Start of DATASET
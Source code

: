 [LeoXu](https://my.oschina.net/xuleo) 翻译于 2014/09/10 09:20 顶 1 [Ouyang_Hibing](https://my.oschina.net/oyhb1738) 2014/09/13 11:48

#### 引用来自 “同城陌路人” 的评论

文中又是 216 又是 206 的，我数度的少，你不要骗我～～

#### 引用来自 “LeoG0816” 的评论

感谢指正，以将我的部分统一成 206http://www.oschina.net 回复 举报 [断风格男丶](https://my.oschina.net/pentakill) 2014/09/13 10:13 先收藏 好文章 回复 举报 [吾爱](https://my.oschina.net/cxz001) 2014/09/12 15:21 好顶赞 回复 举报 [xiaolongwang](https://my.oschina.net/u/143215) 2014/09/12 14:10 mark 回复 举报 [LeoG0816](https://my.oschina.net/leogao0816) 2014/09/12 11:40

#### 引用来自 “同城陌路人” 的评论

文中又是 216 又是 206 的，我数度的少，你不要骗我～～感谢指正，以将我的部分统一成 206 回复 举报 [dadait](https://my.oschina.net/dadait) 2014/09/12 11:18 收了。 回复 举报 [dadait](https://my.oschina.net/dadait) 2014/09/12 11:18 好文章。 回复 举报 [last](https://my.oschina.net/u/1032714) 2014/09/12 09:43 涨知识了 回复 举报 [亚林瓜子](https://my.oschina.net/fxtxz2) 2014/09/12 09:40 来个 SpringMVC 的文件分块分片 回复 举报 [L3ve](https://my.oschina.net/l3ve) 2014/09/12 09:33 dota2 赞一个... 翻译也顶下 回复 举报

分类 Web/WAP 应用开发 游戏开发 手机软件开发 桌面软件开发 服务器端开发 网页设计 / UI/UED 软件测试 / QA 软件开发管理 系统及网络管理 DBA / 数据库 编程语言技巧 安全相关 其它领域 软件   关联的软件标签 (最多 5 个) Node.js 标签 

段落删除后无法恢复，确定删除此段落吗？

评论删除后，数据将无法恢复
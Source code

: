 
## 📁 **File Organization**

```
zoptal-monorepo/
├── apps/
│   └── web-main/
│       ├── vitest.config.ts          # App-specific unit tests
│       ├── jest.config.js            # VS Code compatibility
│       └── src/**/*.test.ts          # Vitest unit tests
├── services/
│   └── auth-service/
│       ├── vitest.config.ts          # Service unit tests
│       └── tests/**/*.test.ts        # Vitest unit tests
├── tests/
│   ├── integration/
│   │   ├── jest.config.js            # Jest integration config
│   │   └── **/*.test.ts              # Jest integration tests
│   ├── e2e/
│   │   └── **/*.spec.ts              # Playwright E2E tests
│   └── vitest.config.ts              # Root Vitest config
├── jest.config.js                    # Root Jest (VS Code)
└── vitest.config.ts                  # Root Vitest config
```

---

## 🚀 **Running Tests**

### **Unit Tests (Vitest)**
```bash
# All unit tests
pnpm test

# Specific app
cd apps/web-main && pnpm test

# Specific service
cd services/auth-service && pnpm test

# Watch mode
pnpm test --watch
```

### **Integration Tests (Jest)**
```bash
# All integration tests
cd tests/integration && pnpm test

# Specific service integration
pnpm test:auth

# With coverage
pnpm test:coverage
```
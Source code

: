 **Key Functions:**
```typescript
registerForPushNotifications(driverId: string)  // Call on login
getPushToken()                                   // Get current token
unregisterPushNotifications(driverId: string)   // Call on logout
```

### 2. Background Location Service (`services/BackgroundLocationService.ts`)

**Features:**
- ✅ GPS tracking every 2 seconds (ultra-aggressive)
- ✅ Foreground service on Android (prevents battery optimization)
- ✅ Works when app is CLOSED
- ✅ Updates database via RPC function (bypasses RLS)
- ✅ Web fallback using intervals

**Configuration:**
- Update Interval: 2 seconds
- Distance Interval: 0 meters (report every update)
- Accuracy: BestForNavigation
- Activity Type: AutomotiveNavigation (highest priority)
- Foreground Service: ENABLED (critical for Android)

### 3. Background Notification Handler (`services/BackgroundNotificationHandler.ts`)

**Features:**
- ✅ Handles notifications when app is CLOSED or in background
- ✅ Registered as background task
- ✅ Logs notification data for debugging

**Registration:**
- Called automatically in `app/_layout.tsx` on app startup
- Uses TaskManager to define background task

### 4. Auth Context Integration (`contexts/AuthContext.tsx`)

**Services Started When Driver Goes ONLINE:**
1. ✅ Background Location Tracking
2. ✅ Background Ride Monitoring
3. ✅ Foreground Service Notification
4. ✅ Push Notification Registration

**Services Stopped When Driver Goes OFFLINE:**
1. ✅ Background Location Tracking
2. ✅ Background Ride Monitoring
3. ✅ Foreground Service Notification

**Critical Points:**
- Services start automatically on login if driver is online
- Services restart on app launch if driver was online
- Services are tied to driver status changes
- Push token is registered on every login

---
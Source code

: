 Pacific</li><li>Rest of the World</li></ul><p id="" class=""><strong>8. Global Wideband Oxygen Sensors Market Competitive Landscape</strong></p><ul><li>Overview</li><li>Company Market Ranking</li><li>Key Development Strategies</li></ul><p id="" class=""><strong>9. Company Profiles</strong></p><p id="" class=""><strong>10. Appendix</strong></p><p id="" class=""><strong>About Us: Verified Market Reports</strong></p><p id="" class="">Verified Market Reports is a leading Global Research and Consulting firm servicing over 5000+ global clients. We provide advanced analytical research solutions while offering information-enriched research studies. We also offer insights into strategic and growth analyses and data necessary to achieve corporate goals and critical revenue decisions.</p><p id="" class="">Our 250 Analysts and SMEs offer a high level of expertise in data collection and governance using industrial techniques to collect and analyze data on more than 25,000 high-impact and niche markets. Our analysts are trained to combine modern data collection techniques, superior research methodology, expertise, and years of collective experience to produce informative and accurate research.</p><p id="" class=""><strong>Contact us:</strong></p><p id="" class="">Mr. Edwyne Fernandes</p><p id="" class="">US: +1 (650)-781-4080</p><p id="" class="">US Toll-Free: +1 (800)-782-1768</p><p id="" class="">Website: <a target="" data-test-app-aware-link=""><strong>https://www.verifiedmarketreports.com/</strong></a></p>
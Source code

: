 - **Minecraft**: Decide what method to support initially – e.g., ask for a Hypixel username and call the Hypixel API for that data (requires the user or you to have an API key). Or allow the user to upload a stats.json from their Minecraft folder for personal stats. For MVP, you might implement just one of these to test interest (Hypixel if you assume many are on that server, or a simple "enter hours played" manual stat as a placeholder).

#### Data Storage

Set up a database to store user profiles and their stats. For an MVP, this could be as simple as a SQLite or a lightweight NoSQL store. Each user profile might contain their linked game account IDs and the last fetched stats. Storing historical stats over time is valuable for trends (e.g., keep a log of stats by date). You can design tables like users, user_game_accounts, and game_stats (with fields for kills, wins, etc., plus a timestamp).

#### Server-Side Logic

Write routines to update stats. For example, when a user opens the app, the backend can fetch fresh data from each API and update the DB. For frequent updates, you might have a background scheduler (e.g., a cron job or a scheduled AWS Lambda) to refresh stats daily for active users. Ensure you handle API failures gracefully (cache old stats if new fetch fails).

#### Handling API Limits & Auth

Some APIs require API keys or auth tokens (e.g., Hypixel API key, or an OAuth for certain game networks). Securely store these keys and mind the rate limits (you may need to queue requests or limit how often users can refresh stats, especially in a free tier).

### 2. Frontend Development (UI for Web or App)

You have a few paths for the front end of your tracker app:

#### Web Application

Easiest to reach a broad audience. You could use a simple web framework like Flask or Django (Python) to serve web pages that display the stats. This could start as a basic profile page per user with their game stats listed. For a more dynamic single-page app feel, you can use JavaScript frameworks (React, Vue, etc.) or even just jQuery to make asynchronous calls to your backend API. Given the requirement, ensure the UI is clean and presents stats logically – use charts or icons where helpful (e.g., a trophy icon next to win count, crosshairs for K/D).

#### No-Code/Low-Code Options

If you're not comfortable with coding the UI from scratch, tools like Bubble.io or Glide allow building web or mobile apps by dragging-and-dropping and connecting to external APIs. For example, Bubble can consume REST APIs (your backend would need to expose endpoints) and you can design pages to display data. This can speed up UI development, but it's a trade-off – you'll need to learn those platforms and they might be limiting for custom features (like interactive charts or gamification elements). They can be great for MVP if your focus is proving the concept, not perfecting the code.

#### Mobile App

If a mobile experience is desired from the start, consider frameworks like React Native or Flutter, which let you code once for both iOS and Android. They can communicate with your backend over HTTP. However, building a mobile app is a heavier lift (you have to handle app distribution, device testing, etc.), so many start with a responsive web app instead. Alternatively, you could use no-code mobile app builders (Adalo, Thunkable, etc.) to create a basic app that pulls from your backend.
End of DATASET
TASK STATEMENT:
The answer must consist of every line from the entries that holds the string "their".

ANSWER BELOW:
: - **Minecraft**: Decide what method to support initially – e.g., ask for a Hypixel username and call the Hypixel API for that data (requires the user or you to have an API key). Or allow the user to upload a stats.json from their Minecraft folder for personal stats. For MVP, you might implement just one of these to test interest (Hypixel if you assume many are on that server, or a simple "enter hours played" manual stat as a placeholder).
Set up a database to store user profiles and their stats. For an MVP, this could be as simple as a SQLite or a lightweight NoSQL store. Each user profile might contain their linked game account IDs and the last fetched stats. Storing historical stats over time is valuable for trends (e.g., keep a log of stats by date). You can design tables like users, user_game_accounts, and game_stats (with fields for kills, wins, etc., plus a timestamp).
Easiest to reach a broad audience. You could use a simple web framework like Flask or Django (Python) to serve web pages that display the stats. This could start as a basic profile page per user with their game stats listed. For a more dynamic single-page app feel, you can use JavaScript frameworks (React, Vue, etc.) or even just jQuery to make asynchronous calls to your backend API. Given the requirement, ensure the UI is clean and presents stats logically – use charts or icons where helpful (e.g., a trophy icon next to win count, crosshairs for K/D).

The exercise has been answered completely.